In Love With the Virus: Reducing Harm and Promoting Dignity through Graphic Narratives
Graphic Medicine uses comics and art to tell stories about health and illness. The graphic ethnography ‘The Virus’ took lived experiences of illicit drug use to encourage testing and treatment of Hepatitis C. In the process of creating this comic, the collaborators—a social anthropologist, a graphic artist, and people sharing their drug use experiences—forged a mode of ethical engagement, action, and activism. This masterclass with Aleksandra Bartoszko introduced participants to graphic medicine and graphic ethnography. By sharing her experiences of creating ‘The Virus,’ Bartoszko showed how medicine-related narratives can be presented to destabilize traditional ways of representing suffering and illness, thereby reducing harm and maintaining human dignity.

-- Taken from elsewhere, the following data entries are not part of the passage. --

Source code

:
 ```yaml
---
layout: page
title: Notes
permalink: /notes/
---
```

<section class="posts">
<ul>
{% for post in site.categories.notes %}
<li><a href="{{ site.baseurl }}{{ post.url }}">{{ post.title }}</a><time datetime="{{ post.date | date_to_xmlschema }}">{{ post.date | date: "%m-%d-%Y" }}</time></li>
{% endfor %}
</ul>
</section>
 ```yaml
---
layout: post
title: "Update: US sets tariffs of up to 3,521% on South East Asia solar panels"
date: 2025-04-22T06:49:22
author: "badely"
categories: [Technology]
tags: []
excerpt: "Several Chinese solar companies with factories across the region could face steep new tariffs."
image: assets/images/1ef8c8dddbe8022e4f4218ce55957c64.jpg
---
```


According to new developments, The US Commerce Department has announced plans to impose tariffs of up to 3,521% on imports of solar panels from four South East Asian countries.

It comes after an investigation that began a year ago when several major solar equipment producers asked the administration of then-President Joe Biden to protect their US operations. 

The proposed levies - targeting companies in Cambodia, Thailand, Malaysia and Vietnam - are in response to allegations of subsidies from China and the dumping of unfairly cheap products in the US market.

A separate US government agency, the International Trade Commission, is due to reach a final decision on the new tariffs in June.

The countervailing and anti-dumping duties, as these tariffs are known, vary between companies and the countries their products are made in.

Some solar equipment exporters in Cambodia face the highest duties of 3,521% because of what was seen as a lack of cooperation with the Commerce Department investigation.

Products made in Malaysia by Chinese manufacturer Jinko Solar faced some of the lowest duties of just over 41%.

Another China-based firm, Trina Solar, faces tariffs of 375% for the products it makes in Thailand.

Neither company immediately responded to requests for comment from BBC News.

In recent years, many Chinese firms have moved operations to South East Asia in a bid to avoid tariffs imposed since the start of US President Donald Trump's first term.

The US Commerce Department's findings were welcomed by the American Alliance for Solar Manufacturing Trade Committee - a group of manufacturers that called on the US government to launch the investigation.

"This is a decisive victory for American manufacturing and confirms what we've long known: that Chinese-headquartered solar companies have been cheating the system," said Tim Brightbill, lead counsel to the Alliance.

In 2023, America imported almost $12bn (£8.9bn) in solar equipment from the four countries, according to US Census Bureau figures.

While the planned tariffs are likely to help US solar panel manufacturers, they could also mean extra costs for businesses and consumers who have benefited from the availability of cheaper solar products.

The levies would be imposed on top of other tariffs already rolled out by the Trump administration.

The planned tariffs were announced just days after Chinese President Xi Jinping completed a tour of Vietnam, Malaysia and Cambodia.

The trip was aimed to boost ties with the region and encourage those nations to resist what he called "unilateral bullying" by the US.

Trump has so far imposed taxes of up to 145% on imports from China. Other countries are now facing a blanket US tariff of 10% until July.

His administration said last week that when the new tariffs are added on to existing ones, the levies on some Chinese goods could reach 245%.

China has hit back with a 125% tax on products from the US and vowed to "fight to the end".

About the Social Anthropologist
Aleksandra Bartoszko is a social anthropologist and associate professor at VID Specialized University in Oslo, Norway. She has researched and published on addiction, legality, risk, disability, activism and social policy, with ethnographic fieldwork in Nicaragua and Norway. She developed methods and a new genre within anthropology—graphic ethnography and, among others, published an ethnographic comic The Virus, on injecting drug use and hepatitis C. She is deputy editor of the Journal of Extreme Anthropology. Her monograph Treating Heroin Addiction in Norway: The Pharmaceutical Other was just published in Routledge Studies in Health and Medical Anthropology.